Serie. This is us, una speranza contro il cinismo

This is us racconta in modo semplice, diretto e sensibile tematiche universali in maniera mai scontata o banale, ma reale e semplice come è il motto ripetuto in più puntate: “Non c'è nessun limone tanto aspro da non poterci fare qualcosa di vagamente simile ad una limonata”

«Il mondo è diventato più cinico, è tutto oscuro… forse è il momento giusto perché una serie mostri speranza e ottimismo, che faccia piangere e sentire bene con sé stessi». Questo è il commento di Dan Fogelman il creatore della serie This is us che è pronto a tornare in onda in Italia, con la prima puntata della seconda stagione, il prossimo 23 ottobre su FoxLife.
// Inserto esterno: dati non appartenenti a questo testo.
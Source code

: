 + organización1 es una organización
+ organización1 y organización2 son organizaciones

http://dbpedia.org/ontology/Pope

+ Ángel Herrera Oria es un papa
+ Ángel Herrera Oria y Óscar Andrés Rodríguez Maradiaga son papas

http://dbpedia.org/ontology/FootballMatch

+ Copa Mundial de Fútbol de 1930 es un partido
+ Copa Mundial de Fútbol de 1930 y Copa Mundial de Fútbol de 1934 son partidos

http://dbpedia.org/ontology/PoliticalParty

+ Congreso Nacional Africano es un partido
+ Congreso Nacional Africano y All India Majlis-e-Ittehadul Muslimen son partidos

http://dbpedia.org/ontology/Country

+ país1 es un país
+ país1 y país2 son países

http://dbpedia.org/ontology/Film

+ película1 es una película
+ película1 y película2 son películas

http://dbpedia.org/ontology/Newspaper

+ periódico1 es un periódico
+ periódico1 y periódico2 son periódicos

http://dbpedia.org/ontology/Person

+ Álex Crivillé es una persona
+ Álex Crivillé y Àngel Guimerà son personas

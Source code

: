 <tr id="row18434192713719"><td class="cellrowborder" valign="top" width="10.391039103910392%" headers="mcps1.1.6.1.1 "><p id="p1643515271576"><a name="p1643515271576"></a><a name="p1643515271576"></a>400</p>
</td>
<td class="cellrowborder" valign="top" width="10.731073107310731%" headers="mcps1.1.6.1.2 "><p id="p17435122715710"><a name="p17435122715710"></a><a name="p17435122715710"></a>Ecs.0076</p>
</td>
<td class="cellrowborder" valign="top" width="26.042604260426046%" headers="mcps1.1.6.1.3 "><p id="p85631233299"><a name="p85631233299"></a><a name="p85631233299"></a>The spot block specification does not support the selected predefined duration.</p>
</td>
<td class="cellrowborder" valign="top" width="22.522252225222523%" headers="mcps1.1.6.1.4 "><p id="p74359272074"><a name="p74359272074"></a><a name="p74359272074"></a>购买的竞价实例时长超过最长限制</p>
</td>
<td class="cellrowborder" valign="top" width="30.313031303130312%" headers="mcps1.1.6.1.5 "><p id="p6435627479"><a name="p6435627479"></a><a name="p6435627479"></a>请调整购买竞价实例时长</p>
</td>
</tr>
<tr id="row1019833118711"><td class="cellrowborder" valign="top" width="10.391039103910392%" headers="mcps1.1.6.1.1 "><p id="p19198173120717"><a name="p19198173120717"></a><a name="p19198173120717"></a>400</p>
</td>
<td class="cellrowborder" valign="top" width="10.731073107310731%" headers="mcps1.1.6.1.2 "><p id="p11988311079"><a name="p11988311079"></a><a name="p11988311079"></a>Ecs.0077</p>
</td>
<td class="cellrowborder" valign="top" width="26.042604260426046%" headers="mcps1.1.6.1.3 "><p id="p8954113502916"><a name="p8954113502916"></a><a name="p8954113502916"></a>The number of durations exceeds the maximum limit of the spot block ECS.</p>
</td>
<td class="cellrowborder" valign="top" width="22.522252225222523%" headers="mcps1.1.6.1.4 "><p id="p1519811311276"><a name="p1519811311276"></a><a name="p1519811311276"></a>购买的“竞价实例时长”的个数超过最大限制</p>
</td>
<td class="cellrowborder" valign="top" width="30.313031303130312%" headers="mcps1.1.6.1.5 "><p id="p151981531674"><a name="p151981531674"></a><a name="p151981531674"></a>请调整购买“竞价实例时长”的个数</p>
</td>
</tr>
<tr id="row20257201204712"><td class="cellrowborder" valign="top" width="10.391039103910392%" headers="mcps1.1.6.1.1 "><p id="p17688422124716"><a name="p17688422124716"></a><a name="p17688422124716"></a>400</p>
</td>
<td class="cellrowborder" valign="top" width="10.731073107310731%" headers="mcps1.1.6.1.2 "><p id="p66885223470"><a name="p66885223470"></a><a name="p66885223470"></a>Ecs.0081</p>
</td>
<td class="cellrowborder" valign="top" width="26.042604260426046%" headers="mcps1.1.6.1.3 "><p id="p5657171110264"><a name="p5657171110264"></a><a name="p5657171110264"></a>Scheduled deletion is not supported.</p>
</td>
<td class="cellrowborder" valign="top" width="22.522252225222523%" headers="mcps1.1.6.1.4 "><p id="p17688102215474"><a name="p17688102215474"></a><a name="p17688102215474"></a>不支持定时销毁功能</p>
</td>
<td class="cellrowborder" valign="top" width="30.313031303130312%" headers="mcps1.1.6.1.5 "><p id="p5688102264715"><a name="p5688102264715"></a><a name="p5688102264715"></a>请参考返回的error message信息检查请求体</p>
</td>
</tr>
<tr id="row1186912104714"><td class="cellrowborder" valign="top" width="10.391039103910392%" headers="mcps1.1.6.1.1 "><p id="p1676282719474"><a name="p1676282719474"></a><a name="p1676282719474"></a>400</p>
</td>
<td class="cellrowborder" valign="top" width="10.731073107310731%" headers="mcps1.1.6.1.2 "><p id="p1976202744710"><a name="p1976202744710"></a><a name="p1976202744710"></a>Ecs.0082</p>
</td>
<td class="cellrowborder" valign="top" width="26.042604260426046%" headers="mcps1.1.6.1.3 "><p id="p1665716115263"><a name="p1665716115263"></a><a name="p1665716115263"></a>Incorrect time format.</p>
L’episodio pilota si apre con quattro persone che compiono 36 anni lo stesso giorno: Jake (Milo Ventimiglia) che insieme alla moglie Rebecca si prepara alla nascita di tre gemelli, Randall che trova finalmente il padre biologico ed è interpretato da Sterling K. Brown fresco vincitore del recente premio Emmy come miglior attore protagonista in una serie drammatica. Kevin (Justin Hartley) il bamboccione divo di una famosa sitcom “Il tato” che non vuole più fare il divo ma diventare un vero attore, e Kate (Chrissy Metz) che soffre per la propria obesità ma cerca di imparare a convivere con sé stessa decidendo, forse, di perdere peso. Solo alla fine del pilot si svelerà il legame che c’è tra queste persone così apparentemente diverse.

Le difficoltà relazionali tra genitori e figli, tra fratelli, tra moglie e marito, le dipendenze e il rapporto con il proprio corpo, l’impegno di essere genitori e di farlo al massimo: sono questi i temi che uniti ai bellissimi cliffhanger creano un gioco perfetto, quello dell’identificazione. Infatti i piccoli e grandi colpi di scena alla fine di ogni episodio spingono lo spettatore a saperne di più invogliandolo a continuare la visione e allo stesso tempo rafforzando il legame con i personaggi.

This is us racconta in modo semplice, diretto e sensibile tematiche universali in maniera mai scontata o banale, ma reale e semplice come è il motto ripetuto in più puntate: “Non c’è nessun limone tanto aspro da non poterci fare qualcosa di vagamente simile ad una limonata”.